Supreme Court says it can’t ban criminals in politics, leaves it to Parliament
Under the existing law, politicians are banned from contesting elections for six years only if they are convicted for the crime. Also, there is nothing to stop convicted politicians from heading political parties.Updated: Sep 25, 2018 12:13 IST
The Supreme Court has declined to ban politicians with criminal cases from contesting elections but underlined that it is time Parliament enacts laws to ensure that people with criminal cases do not enter politics.
Society has a right to be governed by better people, the judges said while observing that politicians with criminal cases must be “kept at bay”.
Such a law should be enacted as soon as possible, it said.
“The sooner the better, before it becomes fatal to democracy,” a five-judge bench of the Supreme Court led by Chief Justice of India Dipak Misra said.
Nearly 1,700 MPs and MLAs, a little over a third of all elected representatives in India, face criminal charges.
Under the existing law, politicians are banned from contesting elections for six years only if they are convicted for the crime. Also, there is nothing to stop convicted politicians from heading political parties.
A bunch of petitions filed before the Supreme Court had argued that this should change.
The judges ruled that the court was not in a position to add a disqualification to bar people with criminal cases from entering politics or contesting elections. So it cannot declare that legislators who have been charged of serious offences should be disqualified.
But the court lamented the state of affairs.
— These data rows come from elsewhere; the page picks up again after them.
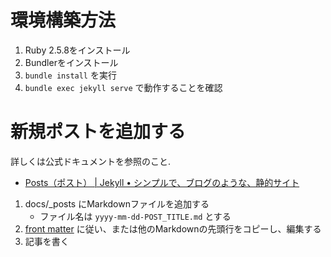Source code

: # 環境構築方法

1. Ruby 2.5.8をインストール
2. Bundlerをインストール
3. `bundle install` を実行
4. `bundle exec jekyll serve` で動作することを確認

# 新規ポストを追加する

詳しくは公式ドキュメントを参照のこと.

- [Posts（ポスト） | Jekyll • シンプルで、ブログのような、静的サイト](view-source:http://jekyllrb-ja.github.io/docs/posts/)

1. docs/_posts にMarkdownファイルを追加する
    - ファイル名は `yyyy-mm-dd-POST_TITLE.md` とする
2. [front matter](http://jekyllrb-ja.github.io/docs/front-matter/) に従い、または他のMarkdownの先頭行をコピーし、編集する
3. 記事を書く
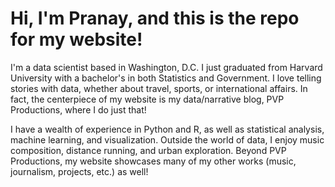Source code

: # Hi, I'm Pranay, and this is the repo for my website!

I'm a data scientist based in Washington, D.C. I just graduated from Harvard University with a bachelor's in both Statistics and Government. I love telling stories with data, whether about travel, sports, or international affairs. In fact, the centerpiece of my website is my data/narrative blog, PVP Productions, where I do just that!

I have a wealth of experience in Python and R, as well as statistical analysis, machine learning, and visualization. Outside the world of data, I enjoy music composition, distance running, and urban exploration. Beyond PVP Productions, my website showcases many of my other works (music, journalism, projects, etc.) as well!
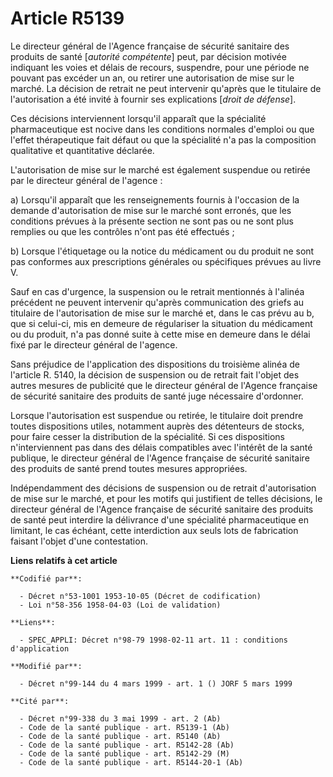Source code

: # Article R5139

Le directeur général de l'Agence française de sécurité sanitaire des produits de santé [*autorité compétente*] peut, par
décision motivée indiquant les voies et délais de recours, suspendre, pour une période ne pouvant pas excéder un an, ou
retirer une autorisation de mise sur le marché. La décision de retrait ne peut intervenir qu'après que le titulaire de
l'autorisation a été invité à fournir ses explications [*droit de défense*].

Ces décisions interviennent lorsqu'il apparaît que la spécialité pharmaceutique est nocive dans les conditions normales
d'emploi ou que l'effet thérapeutique fait défaut ou que la spécialité n'a pas la composition qualitative et quantitative
déclarée.

L'autorisation de mise sur le marché est également suspendue ou retirée par le directeur général de l'agence :

a) Lorsqu'il apparaît que les renseignements fournis à l'occasion de la demande d'autorisation de mise sur le marché sont
erronés, que les conditions prévues à la présente section ne sont pas ou ne sont plus remplies ou que les contrôles n'ont pas
été effectués ;

b) Lorsque l'étiquetage ou la notice du médicament ou du produit ne sont pas conformes aux prescriptions générales ou
spécifiques prévues au livre V.

Sauf en cas d'urgence, la suspension ou le retrait mentionnés à l'alinéa précédent ne peuvent intervenir qu'après
communication des griefs au titulaire de l'autorisation de mise sur le marché et, dans le cas prévu au b, que si celui-ci,
mis en demeure de régulariser la situation du médicament ou du produit, n'a pas donné suite à cette mise en demeure dans le
délai fixé par le directeur général de l'agence.

Sans préjudice de l'application des dispositions du troisième alinéa de l'article R. 5140, la décision de suspension ou de
retrait fait l'objet des autres mesures de publicité que le directeur général de l'Agence française de sécurité sanitaire des
produits de santé juge nécessaire d'ordonner.

Lorsque l'autorisation est suspendue ou retirée, le titulaire doit prendre toutes dispositions utiles, notamment auprès des
détenteurs de stocks, pour faire cesser la distribution de la spécialité. Si ces dispositions n'interviennent pas dans des
délais compatibles avec l'intérêt de la santé publique, le directeur général de l'Agence française de sécurité sanitaire des
produits de santé prend toutes mesures appropriées.

Indépendamment des décisions de suspension ou de retrait d'autorisation de mise sur le marché, et pour les motifs qui
justifient de telles décisions, le directeur général de l'Agence française de sécurité sanitaire des produits de santé peut
interdire la délivrance d'une spécialité pharmaceutique en limitant, le cas échéant, cette interdiction aux seuls lots de
fabrication faisant l'objet d'une contestation.

**Liens relatifs à cet article**

	**Codifié par**:

	  - Décret n°53-1001 1953-10-05 (Décret de codification)
	  - Loi n°58-356 1958-04-03 (Loi de validation)

	**Liens**:

	  - SPEC_APPLI: Décret n°98-79 1998-02-11 art. 11 : conditions d'application

	**Modifié par**:

	  - Décret n°99-144 du 4 mars 1999 - art. 1 () JORF 5 mars 1999

	**Cité par**:

	  - Décret n°99-338 du 3 mai 1999 - art. 2 (Ab)
	  - Code de la santé publique - art. R5139-1 (Ab)
	  - Code de la santé publique - art. R5140 (Ab)
	  - Code de la santé publique - art. R5142-28 (Ab)
	  - Code de la santé publique - art. R5142-29 (M)
	  - Code de la santé publique - art. R5144-20-1 (Ab)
“Our Indian democracy has seen a steady increase in the level of criminalization creeping into Indian polity. This tends to disrupt constitutional ethos, strikes at the root of democratic form of government and makes citizens suffer,” the judges said.
During arguments in the case, the centre’s top law officer KK Venugopal had opposed suggestions that the top court could assume the power to make laws that was the prerogative of the legislature.
The bench had then countered him, saying it understood the concept of separation of powers and could not direct Parliament to make a law, but the “question is what can we do to contain the rot”.